**Directions for this task**.
For each line in the records, produce an exact copy.

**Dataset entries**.
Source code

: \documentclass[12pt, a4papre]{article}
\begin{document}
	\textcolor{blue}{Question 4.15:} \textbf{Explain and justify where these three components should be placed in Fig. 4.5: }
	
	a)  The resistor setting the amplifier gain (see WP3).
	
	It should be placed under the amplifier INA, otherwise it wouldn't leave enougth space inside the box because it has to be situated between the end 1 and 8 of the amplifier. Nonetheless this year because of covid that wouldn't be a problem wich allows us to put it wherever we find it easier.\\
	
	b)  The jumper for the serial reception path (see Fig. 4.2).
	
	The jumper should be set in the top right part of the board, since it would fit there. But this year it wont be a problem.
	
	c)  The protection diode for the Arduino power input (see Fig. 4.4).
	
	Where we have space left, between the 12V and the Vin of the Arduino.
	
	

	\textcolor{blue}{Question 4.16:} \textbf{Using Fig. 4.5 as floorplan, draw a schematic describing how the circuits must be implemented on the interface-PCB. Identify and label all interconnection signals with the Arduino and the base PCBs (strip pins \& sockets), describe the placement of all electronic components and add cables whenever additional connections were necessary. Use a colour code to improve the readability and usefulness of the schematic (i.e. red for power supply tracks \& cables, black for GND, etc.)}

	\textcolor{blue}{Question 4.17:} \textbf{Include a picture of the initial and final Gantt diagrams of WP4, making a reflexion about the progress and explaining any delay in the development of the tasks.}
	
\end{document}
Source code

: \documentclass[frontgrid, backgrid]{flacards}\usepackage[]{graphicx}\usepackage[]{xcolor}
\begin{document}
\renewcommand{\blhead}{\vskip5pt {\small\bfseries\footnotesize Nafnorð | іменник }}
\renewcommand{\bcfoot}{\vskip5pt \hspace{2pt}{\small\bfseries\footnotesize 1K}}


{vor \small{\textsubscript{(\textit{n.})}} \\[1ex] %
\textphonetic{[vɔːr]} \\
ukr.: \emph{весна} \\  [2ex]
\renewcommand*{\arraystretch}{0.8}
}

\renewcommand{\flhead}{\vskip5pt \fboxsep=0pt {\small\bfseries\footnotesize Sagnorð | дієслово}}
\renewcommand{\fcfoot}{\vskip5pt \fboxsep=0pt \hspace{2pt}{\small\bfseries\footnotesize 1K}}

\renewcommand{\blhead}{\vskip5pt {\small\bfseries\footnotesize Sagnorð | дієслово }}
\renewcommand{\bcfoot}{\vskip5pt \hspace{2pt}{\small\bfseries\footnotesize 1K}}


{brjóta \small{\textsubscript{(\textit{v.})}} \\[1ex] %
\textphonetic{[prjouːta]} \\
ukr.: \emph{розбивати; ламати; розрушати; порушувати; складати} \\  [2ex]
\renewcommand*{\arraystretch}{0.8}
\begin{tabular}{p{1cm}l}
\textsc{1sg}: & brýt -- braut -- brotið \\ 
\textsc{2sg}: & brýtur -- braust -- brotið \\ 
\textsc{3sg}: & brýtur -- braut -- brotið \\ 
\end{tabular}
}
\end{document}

**Task output**.
Source code

: \documentclass[12pt, a4papre]{article}
\begin{document}
	\textcolor{blue}{Question 4.15:} \textbf{Explain and justify where these three components should be placed in Fig. 4.5: }
	
	a)  The resistor setting the amplifier gain (see WP3).
	
	It should be placed under the amplifier INA, otherwise it wouldn't leave enougth space inside the box because it has to be situated between the end 1 and 8 of the amplifier. Nonetheless this year because of covid that wouldn't be a problem wich allows us to put it wherever we find it easier.\\
	
	b)  The jumper for the serial reception path (see Fig. 4.2).
	
	The jumper should be set in the top right part of the board, since it would fit there. But this year it wont be a problem.
	
	c)  The protection diode for the Arduino power input (see Fig. 4.4).
	
	Where we have space left, between the 12V and the Vin of the Arduino.
	
	

	\textcolor{blue}{Question 4.16:} \textbf{Using Fig. 4.5 as floorplan, draw a schematic describing how the circuits must be implemented on the interface-PCB. Identify and label all interconnection signals with the Arduino and the base PCBs (strip pins \& sockets), describe the placement of all electronic components and add cables whenever additional connections were necessary. Use a colour code to improve the readability and usefulness of the schematic (i.e. red for power supply tracks \& cables, black for GND, etc.)}

	\textcolor{blue}{Question 4.17:} \textbf{Include a picture of the initial and final Gantt diagrams of WP4, making a reflexion about the progress and explaining any delay in the development of the tasks.}
	
\end{document}
Source code

: \documentclass[frontgrid, backgrid]{flacards}\usepackage[]{graphicx}\usepackage[]{xcolor}
\begin{document}
\renewcommand{\blhead}{\vskip5pt {\small\bfseries\footnotesize Nafnorð | іменник }}
\renewcommand{\bcfoot}{\vskip5pt \hspace{2pt}{\small\bfseries\footnotesize 1K}}


{vor \small{\textsubscript{(\textit{n.})}} \\[1ex] %
\textphonetic{[vɔːr]} \\
ukr.: \emph{весна} \\  [2ex]
\renewcommand*{\arraystretch}{0.8}
}

\renewcommand{\flhead}{\vskip5pt \fboxsep=0pt {\small\bfseries\footnotesize Sagnorð | дієслово}}
\renewcommand{\fcfoot}{\vskip5pt \fboxsep=0pt \hspace{2pt}{\small\bfseries\footnotesize 1K}}

\renewcommand{\blhead}{\vskip5pt {\small\bfseries\footnotesize Sagnorð | дієслово }}
\renewcommand{\bcfoot}{\vskip5pt \hspace{2pt}{\small\bfseries\footnotesize 1K}}


{brjóta \small{\textsubscript{(\textit{v.})}} \\[1ex] %
\textphonetic{[prjouːta]} \\
ukr.: \emph{розбивати; ламати; розрушати; порушувати; складати} \\  [2ex]
\renewcommand*{\arraystretch}{0.8}
\begin{tabular}{p{1cm}l}
\textsc{1sg}: & brýt -- braut -- brotið \\ 
\textsc{2sg}: & brýtur -- braust -- brotið \\ 
\textsc{3sg}: & brýtur -- braut -- brotið \\ 
\end{tabular}
}
\end{document}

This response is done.